:: Exercise ::
Please return the records below exactly as they stand.

══ Extracted material ══

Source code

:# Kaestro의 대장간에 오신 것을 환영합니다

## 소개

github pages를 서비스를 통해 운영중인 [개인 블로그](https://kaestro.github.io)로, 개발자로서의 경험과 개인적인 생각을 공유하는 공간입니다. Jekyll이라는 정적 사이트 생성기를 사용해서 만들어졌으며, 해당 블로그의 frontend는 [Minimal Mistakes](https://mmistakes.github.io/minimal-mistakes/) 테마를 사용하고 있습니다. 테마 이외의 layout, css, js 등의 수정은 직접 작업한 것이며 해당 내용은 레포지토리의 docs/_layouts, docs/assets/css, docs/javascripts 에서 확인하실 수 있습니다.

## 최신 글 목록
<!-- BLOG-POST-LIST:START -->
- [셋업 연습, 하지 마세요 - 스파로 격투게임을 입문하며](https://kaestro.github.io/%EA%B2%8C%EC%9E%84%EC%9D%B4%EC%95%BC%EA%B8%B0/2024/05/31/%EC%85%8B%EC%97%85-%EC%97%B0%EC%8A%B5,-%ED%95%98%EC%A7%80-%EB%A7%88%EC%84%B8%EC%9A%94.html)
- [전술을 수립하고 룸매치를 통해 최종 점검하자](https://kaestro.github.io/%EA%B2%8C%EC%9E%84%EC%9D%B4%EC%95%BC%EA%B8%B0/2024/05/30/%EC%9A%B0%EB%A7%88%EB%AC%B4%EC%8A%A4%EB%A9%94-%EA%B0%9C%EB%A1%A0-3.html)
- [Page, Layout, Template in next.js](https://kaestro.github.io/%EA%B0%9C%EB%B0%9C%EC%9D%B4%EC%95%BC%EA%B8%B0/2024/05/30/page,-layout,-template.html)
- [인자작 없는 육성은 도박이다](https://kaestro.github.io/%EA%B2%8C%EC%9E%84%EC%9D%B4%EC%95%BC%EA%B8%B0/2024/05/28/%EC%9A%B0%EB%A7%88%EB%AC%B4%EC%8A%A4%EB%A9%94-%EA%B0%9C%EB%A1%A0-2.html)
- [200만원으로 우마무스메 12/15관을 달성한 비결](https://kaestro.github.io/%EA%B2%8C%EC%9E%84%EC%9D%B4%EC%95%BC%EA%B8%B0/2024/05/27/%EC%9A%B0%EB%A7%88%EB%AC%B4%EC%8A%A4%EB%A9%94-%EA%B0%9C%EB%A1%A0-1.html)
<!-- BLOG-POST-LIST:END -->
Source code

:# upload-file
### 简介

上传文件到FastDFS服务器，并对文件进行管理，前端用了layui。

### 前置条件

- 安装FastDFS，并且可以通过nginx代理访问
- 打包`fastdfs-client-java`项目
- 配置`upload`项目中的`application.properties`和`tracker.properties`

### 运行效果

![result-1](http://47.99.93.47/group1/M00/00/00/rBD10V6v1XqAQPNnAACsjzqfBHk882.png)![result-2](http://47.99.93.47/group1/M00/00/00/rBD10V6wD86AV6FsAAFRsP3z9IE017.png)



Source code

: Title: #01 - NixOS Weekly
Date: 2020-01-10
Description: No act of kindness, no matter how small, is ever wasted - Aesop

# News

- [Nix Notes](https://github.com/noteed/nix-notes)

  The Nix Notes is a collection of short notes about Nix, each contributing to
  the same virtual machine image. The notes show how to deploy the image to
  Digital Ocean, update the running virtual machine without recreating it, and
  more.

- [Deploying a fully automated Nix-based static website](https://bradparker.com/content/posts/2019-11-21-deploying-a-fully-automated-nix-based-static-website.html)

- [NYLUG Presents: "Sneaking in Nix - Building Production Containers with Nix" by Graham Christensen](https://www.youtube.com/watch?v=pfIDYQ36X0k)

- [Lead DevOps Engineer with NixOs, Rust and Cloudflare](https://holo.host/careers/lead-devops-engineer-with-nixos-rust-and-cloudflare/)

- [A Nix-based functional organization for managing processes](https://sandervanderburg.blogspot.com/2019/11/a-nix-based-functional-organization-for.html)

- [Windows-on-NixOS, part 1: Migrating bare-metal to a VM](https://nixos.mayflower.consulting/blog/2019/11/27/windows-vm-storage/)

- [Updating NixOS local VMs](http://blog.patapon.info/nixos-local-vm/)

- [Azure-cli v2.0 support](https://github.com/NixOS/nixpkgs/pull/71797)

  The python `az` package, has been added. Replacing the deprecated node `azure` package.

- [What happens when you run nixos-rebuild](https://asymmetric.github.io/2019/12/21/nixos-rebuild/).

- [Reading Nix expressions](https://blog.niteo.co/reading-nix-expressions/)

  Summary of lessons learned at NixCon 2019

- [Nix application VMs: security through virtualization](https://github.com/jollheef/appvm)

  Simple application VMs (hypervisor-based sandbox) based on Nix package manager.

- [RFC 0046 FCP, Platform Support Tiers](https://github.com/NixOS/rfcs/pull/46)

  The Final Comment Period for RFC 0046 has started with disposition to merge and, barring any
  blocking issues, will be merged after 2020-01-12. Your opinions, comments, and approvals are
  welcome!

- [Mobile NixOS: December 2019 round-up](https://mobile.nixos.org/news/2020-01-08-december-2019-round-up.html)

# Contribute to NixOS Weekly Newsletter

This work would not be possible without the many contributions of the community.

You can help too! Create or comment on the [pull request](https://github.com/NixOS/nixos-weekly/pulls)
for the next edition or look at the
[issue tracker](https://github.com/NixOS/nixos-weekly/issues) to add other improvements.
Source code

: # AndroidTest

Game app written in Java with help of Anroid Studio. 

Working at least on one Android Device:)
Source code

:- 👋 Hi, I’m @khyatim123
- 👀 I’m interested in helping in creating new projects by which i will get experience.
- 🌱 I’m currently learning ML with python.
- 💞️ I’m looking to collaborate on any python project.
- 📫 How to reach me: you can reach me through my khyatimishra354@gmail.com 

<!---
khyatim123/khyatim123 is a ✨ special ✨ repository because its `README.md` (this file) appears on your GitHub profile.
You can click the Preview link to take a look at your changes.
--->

═══

:: Exercise solution ::
Source code

:# Kaestro의 대장간에 오신 것을 환영합니다

## 소개

github pages를 서비스를 통해 운영중인 [개인 블로그](https://kaestro.github.io)로, 개발자로서의 경험과 개인적인 생각을 공유하는 공간입니다. Jekyll이라는 정적 사이트 생성기를 사용해서 만들어졌으며, 해당 블로그의 frontend는 [Minimal Mistakes](https://mmistakes.github.io/minimal-mistakes/) 테마를 사용하고 있습니다. 테마 이외의 layout, css, js 등의 수정은 직접 작업한 것이며 해당 내용은 레포지토리의 docs/_layouts, docs/assets/css, docs/javascripts 에서 확인하실 수 있습니다.

## 최신 글 목록
<!-- BLOG-POST-LIST:START -->
- [셋업 연습, 하지 마세요 - 스파로 격투게임을 입문하며](https://kaestro.github.io/%EA%B2%8C%EC%9E%84%EC%9D%B4%EC%95%BC%EA%B8%B0/2024/05/31/%EC%85%8B%EC%97%85-%EC%97%B0%EC%8A%B5,-%ED%95%98%EC%A7%80-%EB%A7%88%EC%84%B8%EC%9A%94.html)
- [전술을 수립하고 룸매치를 통해 최종 점검하자](https://kaestro.github.io/%EA%B2%8C%EC%9E%84%EC%9D%B4%EC%95%BC%EA%B8%B0/2024/05/30/%EC%9A%B0%EB%A7%88%EB%AC%B4%EC%8A%A4%EB%A9%94-%EA%B0%9C%EB%A1%A0-3.html)
- [Page, Layout, Template in next.js](https://kaestro.github.io/%EA%B0%9C%EB%B0%9C%EC%9D%B4%EC%95%BC%EA%B8%B0/2024/05/30/page,-layout,-template.html)
- [인자작 없는 육성은 도박이다](https://kaestro.github.io/%EA%B2%8C%EC%9E%84%EC%9D%B4%EC%95%BC%EA%B8%B0/2024/05/28/%EC%9A%B0%EB%A7%88%EB%AC%B4%EC%8A%A4%EB%A9%94-%EA%B0%9C%EB%A1%A0-2.html)
- [200만원으로 우마무스메 12/15관을 달성한 비결](https://kaestro.github.io/%EA%B2%8C%EC%9E%84%EC%9D%B4%EC%95%BC%EA%B8%B0/2024/05/27/%EC%9A%B0%EB%A7%88%EB%AC%B4%EC%8A%A4%EB%A9%94-%EA%B0%9C%EB%A1%A0-1.html)
<!-- BLOG-POST-LIST:END -->
Source code

:# upload-file
### 简介

上传文件到FastDFS服务器，并对文件进行管理，前端用了layui。

### 前置条件

- 安装FastDFS，并且可以通过nginx代理访问
- 打包`fastdfs-client-java`项目
- 配置`upload`项目中的`application.properties`和`tracker.properties`

### 运行效果

![result-1](http://47.99.93.47/group1/M00/00/00/rBD10V6v1XqAQPNnAACsjzqfBHk882.png)![result-2](http://47.99.93.47/group1/M00/00/00/rBD10V6wD86AV6FsAAFRsP3z9IE017.png)



Source code

: Title: #01 - NixOS Weekly
Date: 2020-01-10
Description: No act of kindness, no matter how small, is ever wasted - Aesop

# News

- [Nix Notes](https://github.com/noteed/nix-notes)

  The Nix Notes is a collection of short notes about Nix, each contributing to
  the same virtual machine image. The notes show how to deploy the image to
  Digital Ocean, update the running virtual machine without recreating it, and
  more.

- [Deploying a fully automated Nix-based static website](https://bradparker.com/content/posts/2019-11-21-deploying-a-fully-automated-nix-based-static-website.html)

- [NYLUG Presents: "Sneaking in Nix - Building Production Containers with Nix" by Graham Christensen](https://www.youtube.com/watch?v=pfIDYQ36X0k)

- [Lead DevOps Engineer with NixOs, Rust and Cloudflare](https://holo.host/careers/lead-devops-engineer-with-nixos-rust-and-cloudflare/)

- [A Nix-based functional organization for managing processes](https://sandervanderburg.blogspot.com/2019/11/a-nix-based-functional-organization-for.html)

- [Windows-on-NixOS, part 1: Migrating bare-metal to a VM](https://nixos.mayflower.consulting/blog/2019/11/27/windows-vm-storage/)

- [Updating NixOS local VMs](http://blog.patapon.info/nixos-local-vm/)

- [Azure-cli v2.0 support](https://github.com/NixOS/nixpkgs/pull/71797)

  The python `az` package, has been added. Replacing the deprecated node `azure` package.

- [What happens when you run nixos-rebuild](https://asymmetric.github.io/2019/12/21/nixos-rebuild/).

- [Reading Nix expressions](https://blog.niteo.co/reading-nix-expressions/)

  Summary of lessons learned at NixCon 2019

- [Nix application VMs: security through virtualization](https://github.com/jollheef/appvm)

  Simple application VMs (hypervisor-based sandbox) based on Nix package manager.

- [RFC 0046 FCP, Platform Support Tiers](https://github.com/NixOS/rfcs/pull/46)

  The Final Comment Period for RFC 0046 has started with disposition to merge and, barring any
  blocking issues, will be merged after 2020-01-12. Your opinions, comments, and approvals are
  welcome!

- [Mobile NixOS: December 2019 round-up](https://mobile.nixos.org/news/2020-01-08-december-2019-round-up.html)

# Contribute to NixOS Weekly Newsletter

This work would not be possible without the many contributions of the community.

You can help too! Create or comment on the [pull request](https://github.com/NixOS/nixos-weekly/pulls)
for the next edition or look at the
[issue tracker](https://github.com/NixOS/nixos-weekly/issues) to add other improvements.
Source code

: # AndroidTest

Game app written in Java with help of Anroid Studio. 

Working at least on one Android Device:)
Source code

:- 👋 Hi, I’m @khyatim123
- 👀 I’m interested in helping in creating new projects by which i will get experience.
- 🌱 I’m currently learning ML with python.
- 💞️ I’m looking to collaborate on any python project.
- 📫 How to reach me: you can reach me through my khyatimishra354@gmail.com 

<!---
khyatim123/khyatim123 is a ✨ special ✨ repository because its `README.md` (this file) appears on your GitHub profile.
You can click the Preview link to take a look at your changes.
--->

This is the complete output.